Half of American adults think automated vehicles are more dangerous than traditional vehicles operated by people, while nearly two-thirds said they would not buy a fully autonomous vehicle, according to a new Reuters/Ipsos opinion poll, Reuters reported April 1.

We’re not surprised, and we’re right there with the majority of the poll respondents when it comes to not trusting self-driving vehicles. Not yet.

The findings are similar to those in a Reuters/Ipsos poll last year, and are consistent with results in surveys by Pew Research Center, the American Automobile Association and others. In March 2018, after the 2018 Reuters/Ipsos poll, an Uber vehicle operating in self-driving mode struck and killed a pedestrian in Arizona.

Relatively few U.S. residents have seen or ridden in a self-driving vehicle, and proponents say suspicion of unknown technology is a factor.

“People are comfortable with things they know,” said investor Chris Thomas, co-founder of Fontinalis Partners and Detroit Mobility Lab. “When everybody understands the game-changing attributes of automated vehicles, how they can give you back all that time to read or work or sleep, they will start to ask about the value of that recaptured time.”

We understand that Thomas has a vested interest in extolling the virtues of self-driving vehicles. But considering how often we see drivers of conventional vehicles clearly looking away from the road and down at their phones — or worse still, texting while driving — we’re confident that less attention paid to the road by human drivers, to read or work or sleep, is the last thing we need.

Tesla, based in Palo Alto, California, came under fire after the death of Joshua Brown, a former Navy Seal and entrepreneur, in a Tesla Model S in Florida in May 2016, KGO-TV in San Francisco reported.

Brown’s car was on autopilot when his car ran into a semitrailer on the road. Both Brown and the car’s driverless technology failed to detect the white side of the tractor-trailer against a brightly lit sky, so the brake wasn’t activated. The driver of the semi said Brown was watching a Harry Potter movie at the time of the crash, though accident investigators found no evidence to corroborate that claim.

For companies investing in autonomous vehicles, public mistrust is a problem, Reuters reported. The passenger death in Florida and the pedestrian death in Arizona are not acceptable losses.

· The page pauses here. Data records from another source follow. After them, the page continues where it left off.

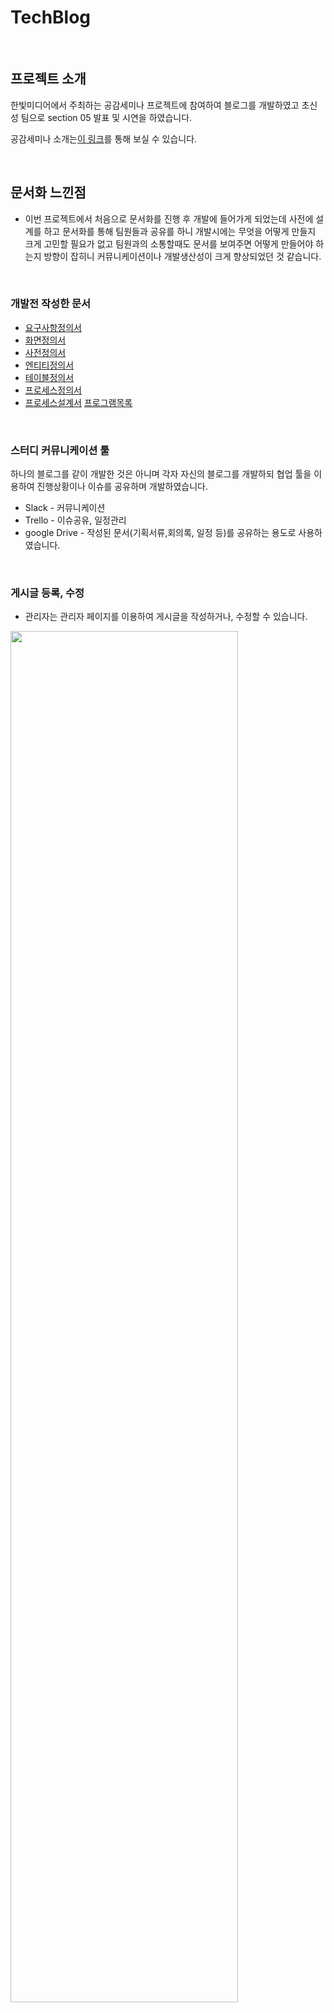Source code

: # TechBlog

<br>

## 프로젝트 소개

한빛미디어에서 주최하는 공감세미나 프로젝트에 참여하여 블로그를 개발하였고 초신성 팀으로 section 05 발표 및 시연을 하였습니다.

공감세미나 소개는[이 링크](http://0gam.me/2019/06/05/%EA%B3%B5%EA%B0%90%EC%84%B8%EB%AF%B8%EB%82%98-%EC%A3%BC%EB%8B%88%EC%96%B4-%ED%95%98%EA%B3%A0%ED%94%88-%EA%B0%9C%EB%B0%9C%EC%9D%80-%EC%95%88-%EC%8B%9C%ED%82%A4%EA%B3%A0-%EC%84%A4%EA%B3%84%EB%9D%BC/)를 통해 보실 수 있습니다.

<br>

## 문서화 느낀점
+ 이번 프로젝트에서 처음으로 문서화를 진행 후 개발에 들어가게 되었는데
사전에 설계를 하고 문서화를 통해 팀원들과 공유를 하니 개발시에는 무엇을 어떻게 만들지
크게 고민할 필요가 없고 팀원과의 소통할때도 문서를 보여주면 어떻게 만들어야 하는지 방향이 잡히니
커뮤니케이션이나 개발생산성이 크게 향상되었던 것 같습니다.

<br>

### 개발전 작성한 문서
+ [요구사항정의서](https://github.com/dlrltjq1004/resume/blob/master/document/1_%EC%9A%94%EA%B5%AC%EC%82%AC%ED%95%AD%EC%A0%95%EC%9D%98%EC%84%9C.md)
+ [화면정의서](https://github.com/dlrltjq1004/resume/blob/master/document/2_%ED%99%94%EB%A9%B4%EC%A0%95%EC%9D%98%EC%84%9C.md)
+ [사전정의서](https://github.com/dlrltjq1004/resume/blob/master/document/3_%EC%82%AC%EC%A0%84%EC%A0%95%EC%9D%98%EC%84%9C.md)
+ [엔티티정의서](https://github.com/dlrltjq1004/resume/blob/master/document/4_%EC%97%94%ED%8B%B0%ED%8B%B0%EC%A0%95%EC%9D%98%EC%84%9C.md)
+ [테이블정의서](https://github.com/dlrltjq1004/resume/blob/master/document/5_%ED%85%8C%EC%9D%B4%EB%B8%94%EC%A0%95%EC%9D%98%EC%84%9C.md)
+ [프로세스정의서](https://github.com/dlrltjq1004/resume/blob/master/document/6_%ED%94%84%EB%A1%9C%EC%84%B8%EC%8A%A4%EC%A0%95%EC%9D%98%EC%84%9C.md)
+ [프로세스설계서](https://github.com/dlrltjq1004/resume/blob/master/document/7_%ED%94%84%EB%A1%9C%EC%84%B8%EC%8A%A4%EC%84%A4%EA%B3%84%EC%84%9C.md)
[프로그램목록](https://github.com/dlrltjq1004/resume/blob/master/document/8_%ED%94%84%EB%A1%9C%EA%B7%B8%EB%9E%A8%EB%AA%A9%EB%A1%9D.md)

<br>

### 스터디 커뮤니케이션 툴
하나의 블로그를 같이 개발한 것은 아니며 각자 자신의 블로그를 개발하되 협업 툴을 이용하여 진행상황이나 이슈를 공유하며 개발하였습니다.

+ Slack         -  커뮤니케이션
+ Trello        -  이슈공유, 일정관리 
+ google Drive  -  작성된 문서(기획서류,회의록, 일정 등)를 공유하는 용도로 사용하였습니다.

<br>

### 게시글 등록, 수정
+ 관리자는 관리자 페이지를 이용하여 게시글을 작성하거나, 수정할 수 있습니다.
<img src="https://github.com/dlrltjq1004/resume/blob/master/images/기술블로그_시연-02글등록수정.gif" width="85%" height="75%">

<br>

### 게시글 정렬, 검색
+ 게시글을 (최근,오래된, 카테고리)순으로 정렬할 수 있습니다.
+ 원하는 키워드를 통해 검색할 수 있습니다.
<img src="https://github.com/dlrltjq1004/resume/blob/master/images/기술블로그_시연-03정렬검색.gif" width="85%" height="75%">

<br>

### 게시글 삭제, 선택삭제, 전체삭제
+ 게시글의 삭제 버튼을 통해 글을 삭제 하거나 원하는 글만 체크하여 삭제할 수 있습니다.
<img src="https://github.com/dlrltjq1004/resume/blob/master/images/기술블로그_시연-04글삭제.gif" width="85%" height="75%">

<br>

### 댓글 작성
+ 댓글 기능 내에서 로그인한 사용자는 댓글을 작성할 수 있습니다.
+ 댓글기능은 Disqus댓글 서비스를 이용하였습니다.
<img src="https://github.com/dlrltjq1004/resume/blob/master/images/기술블로그_시연-01글읽기_댓글.gif" width="85%" height="75%">

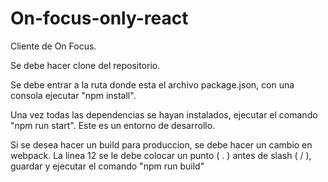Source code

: # On-focus-only-react

Cliente de On Focus.

Se debe hacer clone del repositorio. 

Se debe entrar a la ruta donde esta el archivo package.json, con una consola ejecutar "npm install".

Una vez todas las dependencias se hayan instalados, ejecutar el comando "npm run start". Este es un entorno de desarrollo.

Si se desea hacer un build para produccion, se debe hacer un cambio en webpack. La linea 12 se le debe colocar un punto ( . ) antes de slash ( / ), guardar y ejecutar el comando
"npm run build"
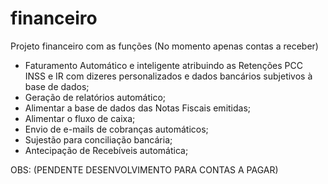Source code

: # financeiro

Projeto financeiro com as funções (No momento apenas contas a receber)

- Faturamento Automático e inteligente atribuindo as Retenções PCC INSS e IR com dizeres personalizados e dados bancários subjetivos à base de dados;
- Geração de relatórios automático;
- Alimentar a base de dados das Notas Fiscais emitidas;
- Alimentar o fluxo de caixa;
- Envio de e-mails de cobranças automáticos;
- Sujestão para conciliação bancária;
- Antecipação de Recebíveis automática;


OBS: (PENDENTE DESENVOLVIMENTO PARA CONTAS A PAGAR)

We want to see ample evidence of crash-test dummies having the experience of not being crushed or run over, and to see that knowledge applied to eliminate or significantly reduce incidents such as the one which took Joshua Brown’s life, before we’re ready to welcome self-driving cars to the intersection of Washington Avenue and Ohio Street in Racine, or to the numerous on- and off-ramps of the Marquette Interchange or Milwaukee.